How to diagnose recurrence of nasopharyngeal carcinoma after radiotherapy

How to diagnose recurrence of nasopharyngeal carcinoma after radiotherapy

How to diagnose the recurrence of nasopharyngeal carcinoma after chemotherapy? The basis for the recurrence of nasopharyngeal carcinoma is the appearance of new masses and lesions on the nasopharyngeal wall, the blurring or occupation of the parapharyngeal and retropharyngeal spaces by tumors, the enlargement of adjacent lymph nodes, the new destruction of skull base bones, the enlargement and deformation of the cavernous sinus, etc.

1. Common sites of nasopharyngeal carcinoma recurrence and CT examination

Among the recurrent cases, the largest proportion was recurrence in the parapharyngeal and carotid sheath areas, and the recurrence lesions mainly invaded the deep structures of the pharyngeal wall; followed by recurrence in the cavernous sinus area of ​​the skull base (accounting for 35%). The recurrence lesions invaded the skull base bone and cavernous sinus upward. The possible reasons are:

(1) Nasopharyngeal carcinomas that tend to invade the deep structures of the pharyngeal wall are mostly euploid or diploid tumors with a high degree of malignancy and a high recurrence rate;

(2) During radiotherapy, the original carotid sheath area and skull base lesions must be treated to avoid irradiation of the spinal cord and brain tissue. The radiation dose and radiation field design are limited, and the effect of radiotherapy is often affected.

Therefore, these two areas are more prone to recurrence than the primary lesion area, and special attention should be paid to these areas during CT reexamination. The carotid sheath area is a space surrounding the internal carotid artery and vein, which contains the posterior 4 pairs of cranial nerves, cervical sympathetic trunks, and deep cervical lymph nodes. When the tumor invades, the CT appearance of this area is full, the structure is blurred, or it is occupied by the tumor. For patients with original skull base invasion or suspected recurrence in the cavernous sinus area of ​​the skull base, a thin-layer transverse section of the skull base plus coronal enhancement scan should be used to facilitate early detection of recurrent lesions.

2. Characteristics of NPC recurrence

The evidence of nasopharyngeal carcinoma recurrence is the appearance of new lesions on the nasopharyngeal wall, blurring or tumor occupation of the parapharyngeal and retropharyngeal spaces, enlargement of adjacent lymph nodes, new destruction of skull base bones, and enlargement and deformation of the cavernous sinus. Experts believe that CT follow-up and control analysis after radiotherapy for nasopharyngeal carcinoma is very important, and enhanced CT scanning is also of high value in the differential diagnosis of local recurrence and fibrosis after radiotherapy for nasopharyngeal carcinoma. Due to the different growth sites of nasopharyngeal carcinoma tumors, the changes in fibrosis after radiotherapy vary, and control analysis can find new mild abnormal changes, which is conducive to the early diagnosis of recurrence.

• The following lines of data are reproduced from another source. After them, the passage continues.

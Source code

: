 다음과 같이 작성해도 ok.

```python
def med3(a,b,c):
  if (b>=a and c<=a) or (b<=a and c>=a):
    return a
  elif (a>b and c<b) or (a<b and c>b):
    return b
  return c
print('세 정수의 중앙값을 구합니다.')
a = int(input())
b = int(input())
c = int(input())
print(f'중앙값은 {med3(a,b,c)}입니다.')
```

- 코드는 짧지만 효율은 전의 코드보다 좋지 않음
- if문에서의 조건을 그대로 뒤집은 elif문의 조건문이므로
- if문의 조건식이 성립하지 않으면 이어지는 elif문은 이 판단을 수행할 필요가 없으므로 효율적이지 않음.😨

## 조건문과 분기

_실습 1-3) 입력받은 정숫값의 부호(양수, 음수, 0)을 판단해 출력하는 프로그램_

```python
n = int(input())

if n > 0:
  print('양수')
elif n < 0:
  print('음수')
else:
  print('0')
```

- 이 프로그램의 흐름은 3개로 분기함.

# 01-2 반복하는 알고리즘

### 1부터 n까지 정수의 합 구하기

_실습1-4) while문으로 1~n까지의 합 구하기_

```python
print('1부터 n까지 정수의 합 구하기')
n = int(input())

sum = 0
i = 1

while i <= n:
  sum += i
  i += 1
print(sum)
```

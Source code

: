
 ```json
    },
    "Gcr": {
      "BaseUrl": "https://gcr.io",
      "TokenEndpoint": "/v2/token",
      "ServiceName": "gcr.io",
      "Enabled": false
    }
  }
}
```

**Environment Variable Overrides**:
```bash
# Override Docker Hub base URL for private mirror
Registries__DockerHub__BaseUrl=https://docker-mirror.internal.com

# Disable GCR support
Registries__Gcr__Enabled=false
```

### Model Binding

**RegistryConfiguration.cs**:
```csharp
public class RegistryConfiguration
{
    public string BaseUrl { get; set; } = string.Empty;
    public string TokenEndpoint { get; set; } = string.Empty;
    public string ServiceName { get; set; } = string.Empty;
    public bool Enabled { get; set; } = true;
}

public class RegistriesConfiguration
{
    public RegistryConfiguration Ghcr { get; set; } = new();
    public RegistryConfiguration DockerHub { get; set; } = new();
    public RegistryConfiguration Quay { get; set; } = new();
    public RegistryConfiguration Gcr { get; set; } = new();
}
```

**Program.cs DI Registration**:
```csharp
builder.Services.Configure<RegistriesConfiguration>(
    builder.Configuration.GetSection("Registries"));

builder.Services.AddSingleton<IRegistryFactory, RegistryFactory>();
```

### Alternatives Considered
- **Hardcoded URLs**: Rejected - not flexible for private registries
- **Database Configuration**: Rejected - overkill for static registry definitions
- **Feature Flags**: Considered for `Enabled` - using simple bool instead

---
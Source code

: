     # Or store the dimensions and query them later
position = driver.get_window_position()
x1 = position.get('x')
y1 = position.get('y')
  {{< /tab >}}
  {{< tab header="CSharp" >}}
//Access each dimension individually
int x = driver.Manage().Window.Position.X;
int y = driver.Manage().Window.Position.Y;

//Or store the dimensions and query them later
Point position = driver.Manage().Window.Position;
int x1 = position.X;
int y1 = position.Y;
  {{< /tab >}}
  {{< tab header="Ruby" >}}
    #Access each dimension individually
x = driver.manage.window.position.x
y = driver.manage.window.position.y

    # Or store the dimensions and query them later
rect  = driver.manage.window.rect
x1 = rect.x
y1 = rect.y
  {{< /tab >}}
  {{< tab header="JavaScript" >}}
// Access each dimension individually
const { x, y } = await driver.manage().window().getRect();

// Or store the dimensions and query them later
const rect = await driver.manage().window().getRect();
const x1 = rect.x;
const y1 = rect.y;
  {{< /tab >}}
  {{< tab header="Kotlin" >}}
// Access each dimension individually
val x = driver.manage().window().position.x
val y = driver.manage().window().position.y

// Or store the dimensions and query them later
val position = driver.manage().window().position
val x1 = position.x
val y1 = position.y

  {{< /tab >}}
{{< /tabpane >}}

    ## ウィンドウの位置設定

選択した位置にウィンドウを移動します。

3. Differences between recurrence and fibrosis after radiotherapy for nasopharyngeal carcinoma

After radiotherapy for nasopharyngeal carcinoma, some tumor tissues undergo fibrosis. There is currently no satisfactory differential diagnosis method for tumor recurrence and fibrosis using CT. However, a series of follow-up CT scans after radiotherapy can be used to compare and analyze whether the tumor has recurred. Dynamic enhanced scanning of spiral CT of the nasopharynx can also provide an important basis for differential diagnosis. The time and enhancement curve of recurrent tumor tissue is a rapid rise and slow fall type or a rapid rise and platform type, while the time and enhancement curve of tumor tissue fibrosis is a slow continuous enhancement or a rapid rise and slow rise type. Some lesions may also have no obvious enhancement changes.